The new issue of OZ is called 'A Breath of China". Under this slightly ambiguous title, the editors have sought to combine two fairly different themes. The first has to do with the fact that the rapidly transforming China is obviously "breathing down the neck" of the developed world, and it would be interesting to get an insight as to just how big an impact China’s rapidly rising economic power will have on the world order, and what challenges will confront Russia in the face of this re-emerging reinvented ancient giant. Secondly, the editors have sought to provide the reader with a feel of what contemporary China really is, "what it breathes" — a China about which the Russian public often harbors the most outlandish of misconceptions. Needless to say, we couldn’t hope to fully cover these ambitious topics within a single issue, and we will gladly revisit this theme at some future date.

Yakov Berger. Prospects for Political Reform in Modern China

China’s current political regime is described as post- totalitarian technocratic neo-authoritarianism. The neoauthoritarian regime has proved its ability to move the country forward along the path of modernization while providing the required level of political and social stability. However, there is a clear need for China to implement major political reform. This need is driven by changes sweeping other major spheres of public life. The state in China has always been an ethical, rather than a political institution, with politics almost exclusively perceived as nothing more than an act of administration. In principle, this is true also of other Confucian culture based Asian countries where citizens may enjoy a greater or lesser degree of individual freedom, but the realm of politics as a specific sphere of public life, as a space for differing competing political forces, is fairly limited. That is why political reforms that involve mere institutional changes without affecting the moral and ethical values of the ruling elite would have little chance of success. One can confidently predict a further strengthening of current tendencies towards a greater emphasis on tradition, given the introduction into political discourse of concepts like "public harmony" - concepts that are obviously the product of traditional Chinese public thinking and culture. China is on a quest to discover its own specific path to political transformation that would be rooted in its historical and cultural traditions. It is quite possible that by combining the principles of traditional culture with a legitimate modem political framework and market economy, China will create an entirely new development model, one that would not only achieve a most efficient system within China’s own boundaries, but would be capable of transcending national borders and challenging other civilization models. In that case, the main competitive challenge to the Western world would no longer come from Communism which has been economically defeated, but rather from those Asian societies that combine free market economy with a new brand of transformed authoritarianism.

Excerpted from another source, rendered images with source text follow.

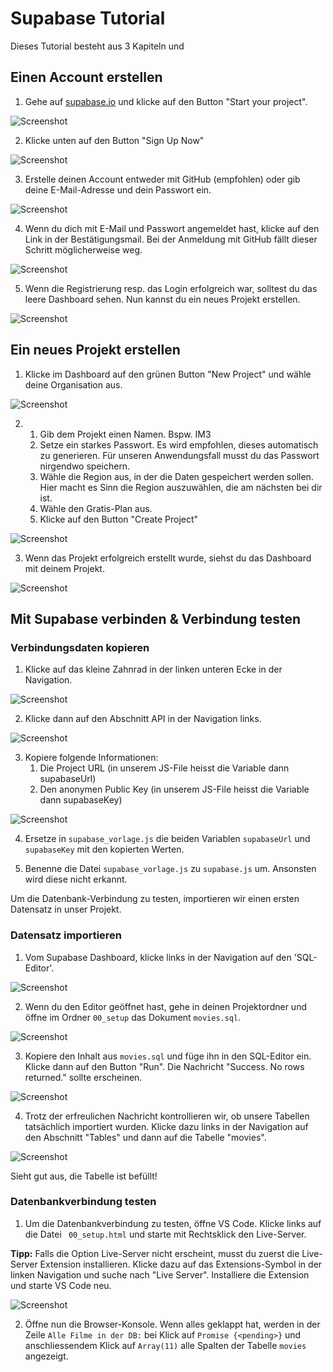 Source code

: # Supabase Tutorial

Dieses Tutorial besteht aus 3 Kapiteln und 

## Einen Account erstellen

1. Gehe auf [supabase.io](https://supabase.io/) und klicke auf den Button "Start your project".

![Screenshot](../../assets/Supabase_Tutorial_1.png)

2. Klicke unten auf den Button "Sign Up Now"

![Screenshot](../../assets/Supabase_Tutorial_2.png)

3. Erstelle deinen Account entweder mit GitHub (empfohlen) oder gib deine E-Mail-Adresse und dein Passwort ein.

![Screenshot](../../assets/Supabase_Tutorial_3.png)

4. Wenn du dich mit E-Mail und Passwort angemeldet hast, klicke auf den Link in der Bestätigungsmail. Bei der Anmeldung mit GitHub fällt dieser Schritt möglicherweise weg.

![Screenshot](../../assets/Supabase_Tutorial_4.png)

5. Wenn die Registrierung resp. das Login erfolgreich war, solltest du das leere Dashboard sehen. Nun kannst du ein neues Projekt erstellen.

![Screenshot](../../assets/Supabase_Tutorial_5.png)

## Ein neues Projekt erstellen

1. Klicke im Dashboard auf den grünen Button "New Project" und wähle deine Organisation aus.

![Screenshot](../../assets/Supabase_Tutorial_51.png)

2.  1. Gib dem Projekt einen Namen. Bspw. IM3
    2. Setze ein starkes Passwort. Es wird empfohlen, dieses automatisch zu generieren. Für unseren Anwendungsfall musst du das Passwort nirgendwo speichern.
    3. Wähle die Region aus, in der die Daten gespeichert werden sollen. Hier macht es Sinn die Region auszuwählen, die am nächsten bei dir ist.
    4. Wähle den Gratis-Plan aus.
    5. Klicke auf den Button "Create Project"

![Screenshot](../../assets/Supabase_Tutorial_6.png)

3. Wenn das Projekt erfolgreich erstellt wurde, siehst du das Dashboard mit deinem Projekt.

![Screenshot](../../assets/Supabase_Tutorial_7.png)

## Mit Supabase verbinden & Verbindung testen

### Verbindungsdaten kopieren

1. Klicke auf das kleine Zahnrad in der linken unteren Ecke in der Navigation.

![Screenshot](../../assets/Supabase_Tutorial_7.png)

2. Klicke dann auf den Abschnitt API in der Navigation links.

![Screenshot](../../assets/Supabase_Tutorial_8.png)

3. Kopiere folgende Informationen:
    1. Die Project URL (in unserem JS-File heisst die Variable dann supabaseUrl)
    2. Den anonymen Public Key (in unserem JS-File heisst die Variable dann supabaseKey)


![Screenshot](../../assets/Supabase_Tutorial_9.png)

4. Ersetze in `supabase_vorlage.js` die beiden Variablen `supabaseUrl` und `supabaseKey` mit den kopierten Werten. 

5. Benenne die Datei `supabase_vorlage.js` zu `supabase.js` um. Ansonsten wird diese nicht erkannt.

Um die Datenbank-Verbindung zu testen, importieren wir einen ersten Datensatz in unser Projekt.

### Datensatz importieren

1. Vom Supabase Dashboard, klicke links in der Navigation auf den 'SQL-Editor'.

![Screenshot](../../assets/Supabase_Tutorial_10.png)

2. Wenn du den Editor geöffnet hast, gehe in deinen Projektordner und öffne im Ordner `00_setup` das Dokument `movies.sql`. 

![Screenshot](../../assets/Supabase_Tutorial_11.png)

3. Kopiere den Inhalt aus `movies.sql` und füge ihn in den SQL-Editor ein. Klicke dann auf den Button "Run". Die Nachricht "Success. No rows returned." sollte erscheinen.

![Screenshot](../../assets/Supabase_Tutorial_12.png)

4. Trotz der erfreulichen Nachricht kontrollieren wir, ob unsere Tabellen tatsächlich importiert wurden. Klicke dazu links in der Navigation auf den Abschnitt "Tables" und dann auf die Tabelle "movies".

![Screenshot](../../assets/Supabase_Tutorial_13.png)

Sieht gut aus, die Tabelle ist befüllt!

### Datenbankverbindung testen

1. Um die Datenbankverbindung zu testen, öffne VS Code. Klicke links auf die Datei ` 00_setup.html` und starte mit Rechtsklick den Live-Server.

**Tipp:** Falls die Option Live-Server nicht erscheint, musst du zuerst die Live-Server Extension installieren. Klicke dazu auf das Extensions-Symbol in der linken Navigation und suche nach "Live Server". Installiere die Extension und starte VS Code neu.

![Screenshot](../../assets/Supabase_Tutorial_14.png)

2. Öffne nun die Browser-Konsole. Wenn alles geklappt hat, werden in der Zeile `Alle Filme in der DB:` bei Klick auf  `Promise {<pending>}` und anschliessendem Klick auf `Array(11)` alle Spalten der Tabelle `movies` angezeigt.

Joshua Cooper Ramo. Brand China

The author believes that the biggest strategic threat to China is its current national image. China is still generally perceived as either a country of Mao Tse-tung militants, the "last Communist bastion on earth", or some exotic mix of Fu Manchu and kung fu. The Chinese system is thought to be "no place for doing honest business", and Chinese goods are considered to be shoddy and manufactured using old technologies. As a result, China finds itself unable to "win trust" even where its behavior conforms to international community standards as when the Chinese Government takes painful decisions on issues like currency reforms or nuclear weapons proliferation. On the other hand, when China’s actions do go against international norms, they provoke far greater condemnation outside the country than inside, often leaving Chinese strategists utterly perplexed. This lack of reputational capital increases the risk of derailing reforms, and raises the likelihood of political instability. The author identifies problem areas where stereotyped negative perceptions have overshadowed China’s real image, and offers a way out of this predicament by suggesting that China create a new image of itself based on the concept of "constant renewal".

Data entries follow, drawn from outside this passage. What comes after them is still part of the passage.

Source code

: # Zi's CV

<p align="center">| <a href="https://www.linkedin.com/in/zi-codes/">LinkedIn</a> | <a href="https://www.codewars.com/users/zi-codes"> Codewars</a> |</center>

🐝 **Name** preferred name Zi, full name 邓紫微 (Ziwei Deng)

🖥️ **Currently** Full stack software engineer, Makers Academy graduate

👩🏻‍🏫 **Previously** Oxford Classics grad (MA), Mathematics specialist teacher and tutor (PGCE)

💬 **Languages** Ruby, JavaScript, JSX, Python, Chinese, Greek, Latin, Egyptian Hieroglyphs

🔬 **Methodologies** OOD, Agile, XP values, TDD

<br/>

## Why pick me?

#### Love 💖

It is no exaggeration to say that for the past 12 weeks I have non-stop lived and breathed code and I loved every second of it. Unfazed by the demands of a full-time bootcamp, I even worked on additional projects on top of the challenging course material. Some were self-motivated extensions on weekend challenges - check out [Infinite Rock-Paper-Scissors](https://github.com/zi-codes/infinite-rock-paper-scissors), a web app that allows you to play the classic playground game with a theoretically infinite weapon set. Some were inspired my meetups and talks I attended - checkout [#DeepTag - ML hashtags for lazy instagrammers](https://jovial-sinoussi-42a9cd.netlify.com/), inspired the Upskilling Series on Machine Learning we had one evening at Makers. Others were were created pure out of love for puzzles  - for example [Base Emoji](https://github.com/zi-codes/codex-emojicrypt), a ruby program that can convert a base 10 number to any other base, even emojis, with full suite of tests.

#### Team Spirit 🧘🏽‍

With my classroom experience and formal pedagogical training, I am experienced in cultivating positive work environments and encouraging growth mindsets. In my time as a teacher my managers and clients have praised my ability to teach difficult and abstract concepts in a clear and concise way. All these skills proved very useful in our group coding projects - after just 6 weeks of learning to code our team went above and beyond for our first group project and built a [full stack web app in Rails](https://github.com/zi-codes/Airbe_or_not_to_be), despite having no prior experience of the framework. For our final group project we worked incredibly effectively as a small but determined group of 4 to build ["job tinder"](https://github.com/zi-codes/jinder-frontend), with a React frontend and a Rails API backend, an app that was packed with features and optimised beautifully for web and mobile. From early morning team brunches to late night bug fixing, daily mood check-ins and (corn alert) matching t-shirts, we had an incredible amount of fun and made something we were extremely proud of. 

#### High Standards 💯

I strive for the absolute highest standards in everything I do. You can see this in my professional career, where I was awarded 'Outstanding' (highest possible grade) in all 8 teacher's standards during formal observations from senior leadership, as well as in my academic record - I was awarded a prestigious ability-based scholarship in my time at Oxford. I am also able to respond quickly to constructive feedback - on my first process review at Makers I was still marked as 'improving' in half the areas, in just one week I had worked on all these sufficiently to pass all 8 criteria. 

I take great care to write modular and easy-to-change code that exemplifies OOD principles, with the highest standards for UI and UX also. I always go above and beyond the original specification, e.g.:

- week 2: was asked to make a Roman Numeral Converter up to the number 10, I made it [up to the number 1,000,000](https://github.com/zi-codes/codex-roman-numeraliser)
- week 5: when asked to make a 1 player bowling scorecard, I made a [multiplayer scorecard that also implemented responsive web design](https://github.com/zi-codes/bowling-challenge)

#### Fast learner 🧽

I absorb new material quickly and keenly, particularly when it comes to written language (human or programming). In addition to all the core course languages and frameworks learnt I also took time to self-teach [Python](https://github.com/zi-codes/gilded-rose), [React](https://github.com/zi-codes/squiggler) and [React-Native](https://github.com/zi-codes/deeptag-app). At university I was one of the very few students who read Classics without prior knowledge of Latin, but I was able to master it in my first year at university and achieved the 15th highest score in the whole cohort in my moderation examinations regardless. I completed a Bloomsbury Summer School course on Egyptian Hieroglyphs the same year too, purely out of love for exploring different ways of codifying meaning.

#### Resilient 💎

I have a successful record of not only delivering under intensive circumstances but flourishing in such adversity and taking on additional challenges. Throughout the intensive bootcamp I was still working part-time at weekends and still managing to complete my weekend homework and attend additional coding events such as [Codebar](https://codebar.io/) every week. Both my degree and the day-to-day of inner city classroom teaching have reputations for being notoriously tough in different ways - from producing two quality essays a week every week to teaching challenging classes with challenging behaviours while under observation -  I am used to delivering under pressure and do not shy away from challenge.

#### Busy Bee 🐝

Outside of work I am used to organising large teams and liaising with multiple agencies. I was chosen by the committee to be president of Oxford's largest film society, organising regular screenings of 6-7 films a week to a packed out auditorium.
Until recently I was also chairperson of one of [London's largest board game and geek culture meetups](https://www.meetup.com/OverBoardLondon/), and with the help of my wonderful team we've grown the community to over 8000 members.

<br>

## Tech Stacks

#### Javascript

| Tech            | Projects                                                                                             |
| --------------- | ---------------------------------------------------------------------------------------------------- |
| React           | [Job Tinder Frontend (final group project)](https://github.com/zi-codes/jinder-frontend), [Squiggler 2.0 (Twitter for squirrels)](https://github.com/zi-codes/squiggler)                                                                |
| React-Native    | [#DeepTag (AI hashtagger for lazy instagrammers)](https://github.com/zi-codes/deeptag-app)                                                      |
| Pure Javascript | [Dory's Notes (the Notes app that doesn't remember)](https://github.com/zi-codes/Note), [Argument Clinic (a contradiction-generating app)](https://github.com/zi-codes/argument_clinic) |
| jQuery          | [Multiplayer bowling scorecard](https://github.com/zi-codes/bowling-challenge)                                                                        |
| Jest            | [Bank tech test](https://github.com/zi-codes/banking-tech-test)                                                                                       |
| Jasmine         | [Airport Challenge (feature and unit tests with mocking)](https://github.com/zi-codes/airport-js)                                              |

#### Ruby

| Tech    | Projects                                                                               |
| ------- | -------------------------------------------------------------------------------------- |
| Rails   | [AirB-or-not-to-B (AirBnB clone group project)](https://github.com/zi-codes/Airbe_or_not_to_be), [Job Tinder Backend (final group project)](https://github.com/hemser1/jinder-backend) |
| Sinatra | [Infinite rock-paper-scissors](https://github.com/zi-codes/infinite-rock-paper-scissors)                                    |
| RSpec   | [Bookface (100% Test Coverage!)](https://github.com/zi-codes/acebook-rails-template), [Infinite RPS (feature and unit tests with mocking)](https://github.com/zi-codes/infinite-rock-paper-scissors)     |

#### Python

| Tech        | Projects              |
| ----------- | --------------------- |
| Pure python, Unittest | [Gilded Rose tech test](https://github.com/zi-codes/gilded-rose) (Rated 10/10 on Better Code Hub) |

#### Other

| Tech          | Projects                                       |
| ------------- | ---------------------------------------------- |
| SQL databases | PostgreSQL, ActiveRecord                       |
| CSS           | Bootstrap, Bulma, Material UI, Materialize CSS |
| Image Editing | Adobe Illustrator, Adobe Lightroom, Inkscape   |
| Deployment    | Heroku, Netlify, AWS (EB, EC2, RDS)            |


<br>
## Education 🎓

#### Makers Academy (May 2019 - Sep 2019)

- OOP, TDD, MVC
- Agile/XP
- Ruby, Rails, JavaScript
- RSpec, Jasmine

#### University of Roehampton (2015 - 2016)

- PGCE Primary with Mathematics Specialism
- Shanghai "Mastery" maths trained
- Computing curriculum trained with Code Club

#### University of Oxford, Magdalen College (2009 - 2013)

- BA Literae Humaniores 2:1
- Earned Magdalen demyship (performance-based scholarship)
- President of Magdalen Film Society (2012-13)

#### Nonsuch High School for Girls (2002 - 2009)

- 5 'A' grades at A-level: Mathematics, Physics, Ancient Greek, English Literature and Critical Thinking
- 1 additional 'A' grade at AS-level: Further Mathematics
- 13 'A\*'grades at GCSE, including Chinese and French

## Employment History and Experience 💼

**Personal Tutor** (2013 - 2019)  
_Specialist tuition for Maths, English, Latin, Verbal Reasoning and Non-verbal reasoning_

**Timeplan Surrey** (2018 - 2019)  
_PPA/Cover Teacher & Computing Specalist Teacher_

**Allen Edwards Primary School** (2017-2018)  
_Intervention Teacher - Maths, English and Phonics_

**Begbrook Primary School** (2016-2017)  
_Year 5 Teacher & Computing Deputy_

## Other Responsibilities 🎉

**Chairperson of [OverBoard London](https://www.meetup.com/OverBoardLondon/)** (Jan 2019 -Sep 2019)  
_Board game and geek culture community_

Andrei 0. Vinogradov. Branding In the Era of Phase Transition

A multitude of myths casting China as a threat to the rest of the world can be explained not so much by any real apprehensions felt about China’s rapid rise in stature, as by the current state of Western community itself, by the Wfestem public desire to perpetuate these misconceptions, something that makes the job of a country’s rebranding extremely difficult, both for China and for Russia. Such Wfestem attitudes can be mostly explained by rapid changes currently sweeping the world, coupled with an increasing uncertainty in international relations. Many researchers call this state of affairs an era of phase transition. During a phase transition era, political elites and expert communities become disoriented as "linear" prognostication methods no longer work, while no alternative methods have so far been provided by political and economic science.

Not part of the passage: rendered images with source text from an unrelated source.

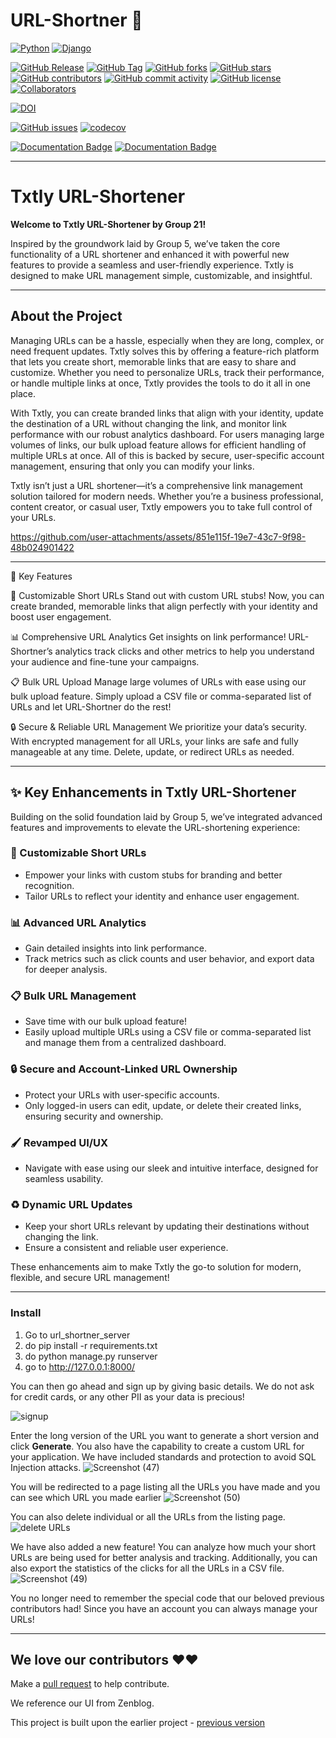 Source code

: # URL-Shortner 🔗

[![Python](https://img.shields.io/badge/python-3670A0?style=for-the-badge&logo=python&logoColor=ffdd54)](https://img.shields.io/badge/python-3670A0?style=for-the-badge&logo=python&logoColor=ffdd54)
[![Django](https://img.shields.io/badge/Django-092E20?style=for-the-badge&logo=django&logoColor=green
)](https://img.shields.io/badge/Django-092E20?style=for-the-badge&logo=django&logoColor=green
)

[![GitHub Release](https://img.shields.io/github/v/release/fantastic-riddles/URL-Shortner?style=plastic)](https://github.com/fantastic-riddles/URL-Shortner/releases)
[![GitHub Tag](https://img.shields.io/github/v/tag/fantastic-riddles/URL-Shortner?style=plastic)](https://github.com/fantastic-riddles/URL-Shortner/releases)
[![GitHub forks](https://img.shields.io/github/forks/fantastic-riddles/URL-Shortner)](https://github.com/fantastic-riddles/URL-Shortner/network)
[![GitHub stars](https://img.shields.io/github/stars/fantastic-riddles/URL-Shortner)](https://github.com/fantastic-riddles/URL-Shortner/stargazers)
[![GitHub contributors](https://img.shields.io/github/contributors/fantastic-riddles/URL-Shortner)](https://github.com/fantastic-riddles/URL-Shortner/graphs/contributors)
[![GitHub commit activity](https://img.shields.io/github/commit-activity/m/fantastic-riddles/URL-Shortner)](https://github.com/fantastic-riddles/URL-Shortner/graphs/commit-activity)
[![GitHub license](https://img.shields.io/github/license/fantastic-riddles/URL-Shortner)](https://github.com/fantastic-riddles/URL-Shortner/blob/develop/LICENSE)
[![Collaborators](https://img.shields.io/badge/Collaborators-3-orange.svg?style=flat)](https://github.com/fantastic-riddles/URL-Shortner/graphs/contributors)

<!-- [![Build](https://github.com/fantastic-riddles/URL-Shortner/actions/workflows/unit_test.yaml/badge.svg)](https://github.com/fantastic-riddles/URL-Shortner/actions/workflows/unit_test.yaml) -->

<!-- [![Linting Check](https://github.com/fantastic-riddles/URL-Shortner/actions/workflows/linting_workflow.yml/badge.svg)](https://github.com/fantastic-riddles/URL-Shortner/actions/workflows/linting_workflow.yml) -->

[![DOI](https://zenodo.org/badge/DOI/10.5281/zenodo.14026734.svg)](https://doi.org/10.5281/zenodo.14026734)

[![GitHub issues](https://img.shields.io/github/issues/fantastic-riddles/URL-Shortner)](https://github.com/fantastic-riddles/URL-Shortner/issues)
[![codecov](https://codecov.io/gh/fantastic-riddles/URL-Shortner/graph/badge.svg?token=5Q5FTFG82W)](https://codecov.io/gh/fantastic-riddles/URL-Shortner)

[![Documentation Badge](https://img.shields.io/badge/API_Documentation-pdoc-blue.svg)](https://lemon-desert-093c6c80f.2.azurestaticapps.net/)
[![Documentation Badge](https://img.shields.io/badge/APP_Documentation-compodoc-blue.svg)](https://victorious-sky-08a81ed0f.2.azurestaticapps.net/)

---
# Txtly URL-Shortener  

**Welcome to Txtly URL-Shortener by Group 21!**  

Inspired by the groundwork laid by Group 5, we’ve taken the core functionality of a URL shortener and enhanced it with powerful new features to provide a seamless and user-friendly experience. Txtly is designed to make URL management simple, customizable, and insightful.  

---
## About the Project  

Managing URLs can be a hassle, especially when they are long, complex, or need frequent updates. Txtly solves this by offering a feature-rich platform that lets you create short, memorable links that are easy to share and customize. Whether you need to personalize URLs, track their performance, or handle multiple links at once, Txtly provides the tools to do it all in one place.  

With Txtly, you can create branded links that align with your identity, update the destination of a URL without changing the link, and monitor link performance with our robust analytics dashboard. For users managing large volumes of links, our bulk upload feature allows for efficient handling of multiple URLs at once. All of this is backed by secure, user-specific account management, ensuring that only you can modify your links.  

Txtly isn’t just a URL shortener—it’s a comprehensive link management solution tailored for modern needs. Whether you’re a business professional, content creator, or casual user, Txtly empowers you to take full control of your URLs.  



https://github.com/user-attachments/assets/851e115f-19e7-43c7-9f98-48b024901422

---
🚀 Key Features

🔗 Customizable Short URLs
Stand out with custom URL stubs! Now, you can create branded, memorable links that align perfectly with your identity and boost user engagement.

📊 Comprehensive URL Analytics
Get insights on link performance! URL-Shortner’s analytics track clicks and other metrics to help you understand your audience and fine-tune your campaigns.

📋 Bulk URL Upload
Manage large volumes of URLs with ease using our bulk upload feature. Simply upload a CSV file or comma-separated list of URLs and let URL-Shortner do the rest!

🔒 Secure & Reliable URL Management
We prioritize your data’s security. With encrypted management for all URLs, your links are safe and fully manageable at any time. Delete, update, or redirect URLs as needed.

---
## ✨ Key Enhancements in Txtly URL-Shortener  

Building on the solid foundation laid by Group 5, we’ve integrated advanced features and improvements to elevate the URL-shortening experience:  

### 🔗 Customizable Short URLs  
- Empower your links with custom stubs for branding and better recognition.  
- Tailor URLs to reflect your identity and enhance user engagement.  

### 📊 Advanced URL Analytics  
- Gain detailed insights into link performance.  
- Track metrics such as click counts and user behavior, and export data for deeper analysis.  

### 📋 Bulk URL Management  
- Save time with our bulk upload feature!  
- Easily upload multiple URLs using a CSV file or comma-separated list and manage them from a centralized dashboard.  

### 🔒 Secure and Account-Linked URL Ownership  
- Protect your URLs with user-specific accounts.  
- Only logged-in users can edit, update, or delete their created links, ensuring security and ownership.  

### 🖌️ Revamped UI/UX  
- Navigate with ease using our sleek and intuitive interface, designed for seamless usability.  

### ♻️ Dynamic URL Updates  
- Keep your short URLs relevant by updating their destinations without changing the link.  
- Ensure a consistent and reliable user experience.  

These enhancements aim to make Txtly the go-to solution for modern, flexible, and secure URL management!


---
### Install

1. Go to url_shortner_server
2. do pip install -r requirements.txt
3. do python manage.py runserver
4. go to http://127.0.0.1:8000/

You can then go ahead and sign up by giving basic details. We do not ask for credit cards, or any other PII as your data is precious!

![signup](https://github.com/user-attachments/assets/36cc4825-5486-40d1-a80a-c86dc6540b5f)

Enter the long version of the URL you want to generate a short version and click **Generate**. You also have the capability to create a custom URL for your application. We have included standards and protection to avoid SQL Injection attacks.
![Screenshot (47)](https://github.com/user-attachments/assets/a1d9c42f-17bb-4f06-ae6c-20f7b43fd168)

You will be redirected to a page listing all the URLs you have made and you can see which URL you made earlier
![Screenshot (50)](https://github.com/user-attachments/assets/205d2d78-d7a0-44fd-884e-ba8ea78729e1)

You can also delete individual or all the URLs from the listing page. 
![delete URLs](https://github.com/user-attachments/assets/d954481f-67c6-4e69-ac34-2e5ad3888829)

We have also added a new feature! You can analyze how much your short URLs are being used for better analysis and tracking. Additionally, you can also export the statistics of the clicks for all the URLs in a CSV file.
![Screenshot (49)](https://github.com/user-attachments/assets/7cb1d42c-9458-4a93-a856-43f66cd3d768)


You no longer need to remember the special code that our beloved previous contributors had! Since you have an account you 
can always manage your URLs!

---

## We love our contributors ❤️❤️

Make a [pull request](https://github.com/fantastic-riddles/URL-Shortner/compare) to help contribute.

We reference our UI from Zenblog.

This project is built upon the earlier project - [previous version](https://github.com/AkashSarda3/URL-Shortner)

Vasily Mikheev. China’s Role in a Globalizing World

The year 2007 marked a radical shift in China’s foreign policy strategy. The 17th Party Congress turned away from a confrontational and alarmist approach to the modem world, noting that China is "against any form" of hegemony and does not seek any domineering role for itself. The "fourth generation” Chinese leaders regard the modem world from a novel standpoint, that of "competition and cooperation" between states. From now pn, China’s key goal will be greater competitiveness of its economy, with major foreign policy objectives for the coming years set to normalize relations with USA, Central Asian nations, and Russia. In the opinion of the Chinese, a strategic partnership with Russia is hampered by an "imbalance between internal development in China and Russia", with China seen as a "rising", and Russia a "declining" power. Russia’s inability to "come up with an adequate economic strategy" "impedes strategic partnership". The greatest threat facing Russia comes from China’s new and more sophisticated economic expansion which is replacing the traditional expansion of cheap low quality Chinese goods. China’s current new economic expansion is driven, first, by a rapid growth in Chinese economy’s investment, financial and commercial potential, and, secondly, by an upsurge in trade and investment between Russia and China in recent years.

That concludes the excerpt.